%%

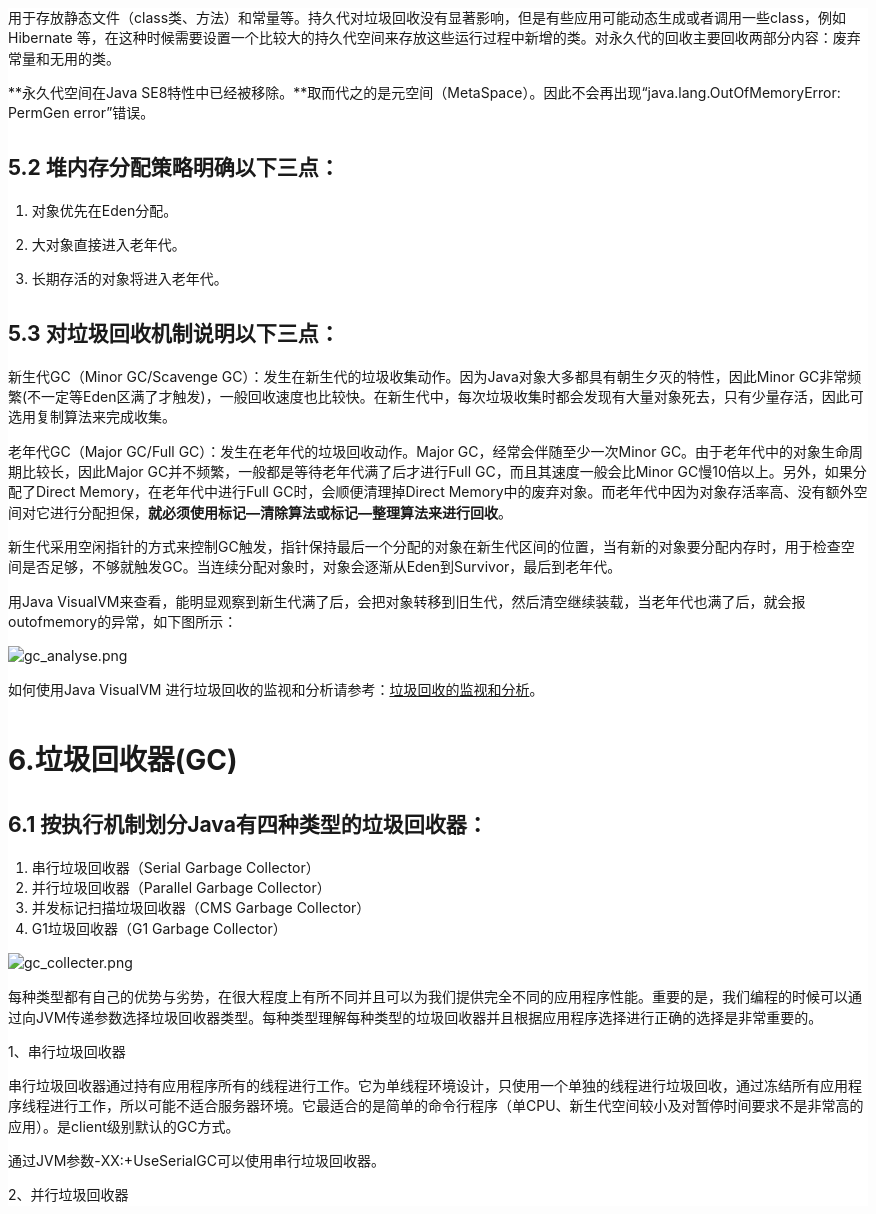 用于存放静态文件（class类、方法）和常量等。持久代对垃圾回收没有显著影响，但是有些应用可能动态生成或者调用一些class，例如Hibernate 等，在这种时候需要设置一个比较大的持久代空间来存放这些运行过程中新增的类。对永久代的回收主要回收两部分内容：废弃常量和无用的类。

**永久代空间在Java SE8特性中已经被移除。**取而代之的是元空间（MetaSpace）。因此不会再出现“java.lang.OutOfMemoryError: PermGen error”错误。

## 5.2 堆内存分配策略明确以下三点：

1. 对象优先在Eden分配。
2. 大对象直接进入老年代。

3. 长期存活的对象将进入老年代。

## 5.3 对垃圾回收机制说明以下三点：

新生代GC（Minor GC/Scavenge GC）：发生在新生代的垃圾收集动作。因为Java对象大多都具有朝生夕灭的特性，因此Minor GC非常频繁(不一定等Eden区满了才触发)，一般回收速度也比较快。在新生代中，每次垃圾收集时都会发现有大量对象死去，只有少量存活，因此可选用复制算法来完成收集。

老年代GC（Major GC/Full GC）：发生在老年代的垃圾回收动作。Major GC，经常会伴随至少一次Minor GC。由于老年代中的对象生命周期比较长，因此Major GC并不频繁，一般都是等待老年代满了后才进行Full GC，而且其速度一般会比Minor GC慢10倍以上。另外，如果分配了Direct Memory，在老年代中进行Full GC时，会顺便清理掉Direct Memory中的废弃对象。而老年代中因为对象存活率高、没有额外空间对它进行分配担保，**就必须使用标记—清除算法或标记—整理算法来进行回收**。

新生代采用空闲指针的方式来控制GC触发，指针保持最后一个分配的对象在新生代区间的位置，当有新的对象要分配内存时，用于检查空间是否足够，不够就触发GC。当连续分配对象时，对象会逐渐从Eden到Survivor，最后到老年代。

用Java VisualVM来查看，能明显观察到新生代满了后，会把对象转移到旧生代，然后清空继续装载，当老年代也满了后，就会报outofmemory的异常，如下图所示：

![gc_analyse.png](https://pic.tyzhang.top/images/2020/06/02/gc_analyse.png)

如何使用Java VisualVM 进行垃圾回收的监视和分析请参考：[垃圾回收的监视和分析](https://link.jianshu.com?t=http://www.importnew.com/13838.html)。

# 6.垃圾回收器(GC)

## 6.1 按执行机制划分Java有四种类型的垃圾回收器：

1. 串行垃圾回收器（Serial Garbage Collector）
2. 并行垃圾回收器（Parallel Garbage Collector）
3. 并发标记扫描垃圾回收器（CMS Garbage Collector）
4. G1垃圾回收器（G1 Garbage Collector）

![gc_collecter.png](https://pic.tyzhang.top/images/2020/06/02/gc_collecter.png)

每种类型都有自己的优势与劣势，在很大程度上有所不同并且可以为我们提供完全不同的应用程序性能。重要的是，我们编程的时候可以通过向JVM传递参数选择垃圾回收器类型。每种类型理解每种类型的垃圾回收器并且根据应用程序选择进行正确的选择是非常重要的。  

1、串行垃圾回收器  

串行垃圾回收器通过持有应用程序所有的线程进行工作。它为单线程环境设计，只使用一个单独的线程进行垃圾回收，通过冻结所有应用程序线程进行工作，所以可能不适合服务器环境。它最适合的是简单的命令行程序（单CPU、新生代空间较小及对暂停时间要求不是非常高的应用）。是client级别默认的GC方式。  

通过JVM参数-XX:+UseSerialGC可以使用串行垃圾回收器。  

2、并行垃圾回收器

%%

=== Work task ===
Nothing but the text is wanted: repeat the data above exactly, without its images.

=== Answer space ===
 用于存放静态文件（class类、方法）和常量等。持久代对垃圾回收没有显著影响，但是有些应用可能动态生成或者调用一些class，例如Hibernate 等，在这种时候需要设置一个比较大的持久代空间来存放这些运行过程中新增的类。对永久代的回收主要回收两部分内容：废弃常量和无用的类。

**永久代空间在Java SE8特性中已经被移除。**取而代之的是元空间（MetaSpace）。因此不会再出现“java.lang.OutOfMemoryError: PermGen error”错误。

## 5.2 堆内存分配策略明确以下三点：

1. 对象优先在Eden分配。
2. 大对象直接进入老年代。

3. 长期存活的对象将进入老年代。

## 5.3 对垃圾回收机制说明以下三点：

新生代GC（Minor GC/Scavenge GC）：发生在新生代的垃圾收集动作。因为Java对象大多都具有朝生夕灭的特性，因此Minor GC非常频繁(不一定等Eden区满了才触发)，一般回收速度也比较快。在新生代中，每次垃圾收集时都会发现有大量对象死去，只有少量存活，因此可选用复制算法来完成收集。

老年代GC（Major GC/Full GC）：发生在老年代的垃圾回收动作。Major GC，经常会伴随至少一次Minor GC。由于老年代中的对象生命周期比较长，因此Major GC并不频繁，一般都是等待老年代满了后才进行Full GC，而且其速度一般会比Minor GC慢10倍以上。另外，如果分配了Direct Memory，在老年代中进行Full GC时，会顺便清理掉Direct Memory中的废弃对象。而老年代中因为对象存活率高、没有额外空间对它进行分配担保，**就必须使用标记—清除算法或标记—整理算法来进行回收**。

新生代采用空闲指针的方式来控制GC触发，指针保持最后一个分配的对象在新生代区间的位置，当有新的对象要分配内存时，用于检查空间是否足够，不够就触发GC。当连续分配对象时，对象会逐渐从Eden到Survivor，最后到老年代。

用Java VisualVM来查看，能明显观察到新生代满了后，会把对象转移到旧生代，然后清空继续装载，当老年代也满了后，就会报outofmemory的异常，如下图所示：

![gc_analyse.png](https://pic.tyzhang.top/images/2020/06/02/gc_analyse.png)

如何使用Java VisualVM 进行垃圾回收的监视和分析请参考：[垃圾回收的监视和分析](https://link.jianshu.com?t=http://www.importnew.com/13838.html)。

# 6.垃圾回收器(GC)

## 6.1 按执行机制划分Java有四种类型的垃圾回收器：

1. 串行垃圾回收器（Serial Garbage Collector）
2. 并行垃圾回收器（Parallel Garbage Collector）
3. 并发标记扫描垃圾回收器（CMS Garbage Collector）
4. G1垃圾回收器（G1 Garbage Collector）

![gc_collecter.png](https://pic.tyzhang.top/images/2020/06/02/gc_collecter.png)

每种类型都有自己的优势与劣势，在很大程度上有所不同并且可以为我们提供完全不同的应用程序性能。重要的是，我们编程的时候可以通过向JVM传递参数选择垃圾回收器类型。每种类型理解每种类型的垃圾回收器并且根据应用程序选择进行正确的选择是非常重要的。  

1、串行垃圾回收器  

串行垃圾回收器通过持有应用程序所有的线程进行工作。它为单线程环境设计，只使用一个单独的线程进行垃圾回收，通过冻结所有应用程序线程进行工作，所以可能不适合服务器环境。它最适合的是简单的命令行程序（单CPU、新生代空间较小及对暂停时间要求不是非常高的应用）。是client级别默认的GC方式。  

通过JVM参数-XX:+UseSerialGC可以使用串行垃圾回收器。  

2、并行垃圾回收器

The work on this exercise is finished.